Rescuing the aviation industry: Support with conditions
Cutting costs
Assessing the status of Vietnamese airlines, Assoc. Prof. Dr. Nguyen Khac Quoc Bao, Director of the Institute of Financial Technology, Ho Chi Minh City University of Economics, said that the prospects of the aviation industry were currently very uncertain. Aviation might continue to be gloomy, but it was possible that in April and May 2022, the pandemic would gradually be forgotten, becoming a normal seasonal flu, meaning the recovery of the aviation industry would improve.
However, we also needed to look more broadly in terms of the national budget and economy as a whole. If Vietnam Airlines and other airlines wanted to access the support money, they must obey conditions.
Accordingly, enterprises must balance their own finances, clean up some financial items, such as cutting costs and especially salary and labour costs.
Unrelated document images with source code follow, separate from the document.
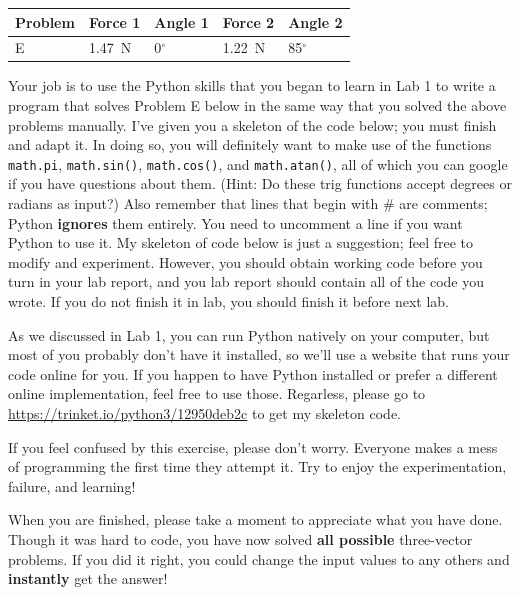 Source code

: \documentclass[11pt]{article}
\begin{document}
\begin{center}
\begin{tabular}{l|ll|ll}
\hline
Problem & Force 1 & Angle 1 & Force 2 & Angle 2 \\
\hline
E & 1.47~N  & 0$^\circ$ & 1.22~N & 85$^\circ$ \\
\hline
\end{tabular}
\end{center}

Your job is to use the Python skills that you began to learn in Lab 1 to write a program that solves Problem E below in the same way that you solved the above problems manually. I've given you a skeleton of the code below; you must finish and adapt it. In doing so, you will definitely want to make use of the functions \texttt{math.pi}, \texttt{math.sin()}, \texttt{math.cos()}, and \texttt{math.atan()}, all of which you can google if you have questions about them. (Hint: Do these trig functions accept degrees or radians as input?) Also remember that lines that begin with \# are comments; Python \textbf{ignores} them entirely. You need to uncomment a line if you want Python to use it. My skeleton of code below is just a suggestion; feel free to modify and experiment. However, you should obtain working code before you turn in your lab report, and you lab report should contain all of the code you wrote. If you do not finish it in lab, you should finish it before next lab. 

As we discussed in Lab 1, you can run Python natively on your computer, but most of you probably don't have it installed, so we'll use a website that runs your code online for you. If you happen to have Python installed or prefer a different online implementation, feel free to use those. Regarless, please go to \url{https://trinket.io/python3/12950deb2c} to get my skeleton code.  

If you feel confused by this exercise, please don't worry. Everyone makes a mess of programming the first time they attempt it. Try to enjoy the experimentation, failure, and learning!

When you are finished, please take a moment to appreciate what you have done. Though it was hard to code, you have now solved \textbf{all possible} three-vector problems. If you did it right, you could change the input values to any others and \textbf{instantly} get the answer! 
\end{document}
With Vietnam Airlines (VNA), it was necessary to have a plan for staff reduction. In addition, firms must cut unnecessary expenses, sell assets, liquidate projects, divest subsidiaries that do not play a prerequisite role. In fact, private airlines had actively implemented solutions to cut costs and restructure investments, so they were still profitable in 2020.
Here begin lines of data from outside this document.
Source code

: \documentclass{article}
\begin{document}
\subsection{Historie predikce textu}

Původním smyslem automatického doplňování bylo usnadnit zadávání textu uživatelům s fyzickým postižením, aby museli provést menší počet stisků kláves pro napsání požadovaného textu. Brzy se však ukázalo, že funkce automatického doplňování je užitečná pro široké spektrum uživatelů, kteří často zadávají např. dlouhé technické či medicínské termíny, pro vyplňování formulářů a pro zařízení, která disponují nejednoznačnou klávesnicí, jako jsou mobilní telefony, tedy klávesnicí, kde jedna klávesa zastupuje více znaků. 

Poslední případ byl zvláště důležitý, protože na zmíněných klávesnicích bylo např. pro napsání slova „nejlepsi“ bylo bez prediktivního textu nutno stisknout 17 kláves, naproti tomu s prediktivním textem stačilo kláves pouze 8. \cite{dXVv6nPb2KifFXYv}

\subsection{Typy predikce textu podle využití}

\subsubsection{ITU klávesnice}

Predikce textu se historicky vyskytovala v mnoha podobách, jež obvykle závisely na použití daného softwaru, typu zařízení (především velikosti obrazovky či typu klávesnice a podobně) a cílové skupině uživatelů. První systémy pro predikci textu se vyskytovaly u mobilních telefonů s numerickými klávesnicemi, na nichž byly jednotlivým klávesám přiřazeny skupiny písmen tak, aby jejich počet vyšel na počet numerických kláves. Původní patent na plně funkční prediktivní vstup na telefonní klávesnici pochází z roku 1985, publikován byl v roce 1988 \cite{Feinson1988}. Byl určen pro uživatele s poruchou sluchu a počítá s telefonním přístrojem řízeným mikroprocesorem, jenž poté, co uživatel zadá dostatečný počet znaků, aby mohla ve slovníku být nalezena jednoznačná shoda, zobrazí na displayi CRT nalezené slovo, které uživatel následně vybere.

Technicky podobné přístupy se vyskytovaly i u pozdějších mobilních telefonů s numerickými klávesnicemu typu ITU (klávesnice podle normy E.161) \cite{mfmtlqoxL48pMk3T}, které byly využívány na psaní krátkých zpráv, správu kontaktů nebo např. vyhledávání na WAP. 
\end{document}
“In addition, airlines need to accelerate the digital transformation process, apply science and technology, innovate to improve service quality, operational efficiency and long-term prospects. And there are plans in the medium and long term, anticipating the recovery. Airlines must show that this is a serious strategy for the aviation industry to take off forever,” Assoc. Prof. Dr. Nguyen Khac Quoc Bao proposed.
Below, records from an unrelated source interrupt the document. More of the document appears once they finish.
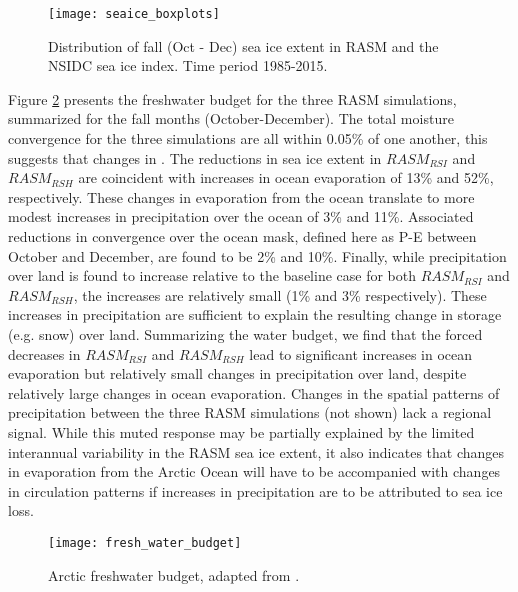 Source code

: \begin{figure}
  \centering
  \texttt{[image: seaice\_boxplots]}
  \caption{Distribution of fall (Oct - Dec) sea ice extent in RASM and the NSIDC sea ice index. Time period 1985-2015.}
  \label{fig:sea_ice_box}
\end{figure}

Figure \ref{fig:fwb} presents the freshwater budget for the three RASM simulations, summarized for the fall months (October-December).
The total moisture convergence for the three simulations are all within 0.05\% of one another, this suggests that changes in .
The reductions in sea ice extent in $RASM_{RSI}$ and $RASM_{RSH}$ are coincident with increases in ocean evaporation of 13\% and 52\%, respectively.
These changes in evaporation from the ocean translate to more modest increases in precipitation over the ocean of 3\% and 11\%.
Associated reductions in convergence over the ocean mask, defined here as P-E between October and December, are found to be 2\% and 10\%. %
Finally, while precipitation over land is found to increase relative to the baseline case for both $RASM_{RSI}$ and $RASM_{RSH}$, the increases are relatively small (1\% and 3\% respectively).
These increases in precipitation are sufficient to explain the resulting change in storage (e.g. snow) over land.
Summarizing the water budget, we find that the forced decreases in $RASM_{RSI}$ and $RASM_{RSH}$ lead to significant increases in ocean evaporation but relatively small changes in precipitation over land, despite relatively large changes in ocean evaporation.
Changes in the spatial patterns of precipitation between the three RASM simulations (not shown) lack a regional signal.
While this muted response may be partially explained by the limited interannual variability in the RASM sea ice extent, it also indicates that changes in evaporation from the Arctic Ocean will have to be accompanied with changes in circulation patterns if increases in precipitation are to be attributed to sea ice loss.

\begin{figure}
  \centering
  \texttt{[image: fresh\_water\_budget]}
  \caption{Arctic freshwater budget, adapted from \citet{Serreze_2006a}.}
  \label{fig:fwb}
\end{figure}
Besides having to maintain activities such as maintenance and aircraft rental, airlines also have to bear additional costs of anti-pandemic measures. Photo: VNA |
Need to open the bank "corridor"
Commenting on the support for Vietnamese airlines, according to Dr. Can Van Luc and the Research Team, the Government should direct relevant agencies and units to ensure on schedule and closely supervise, be transparent in disbursing a preferential loan package of VND4,000 billion and solutions to increase charter capital of VND8,000 billion for VNA as per Resolutions of the National Assembly and the Government.
At the same time, consider and have a suitable and feasible support plan for private airlines (support loans with interest rates of about 3-4% per year compared to commercial loans), loan term from 1-2 years.
Consider allowing SCIC to invest capital in the form of shares and divest when the enterprises are stable. Consider reducing some appropriate taxes and fees (in addition to the implementation of Resolution 52 of the Government and Circulars 03 and 04 of the State Bank).
Referring to support conditions, Dr. Can Van Luc and the Research Team said that in order to receive support, the Government and related management agencies should require and enforce regulations that aviation firms must meet short-term and long-term conditions, especially when these conditions helped them and the whole industry improve competitiveness and catch up with international aviation trends. Accordingly, the commitment to retain employees, restructure operations, use environmentally friendly fuels as recommended by IATA, innovate governance, improve operational efficiency and competitiveness.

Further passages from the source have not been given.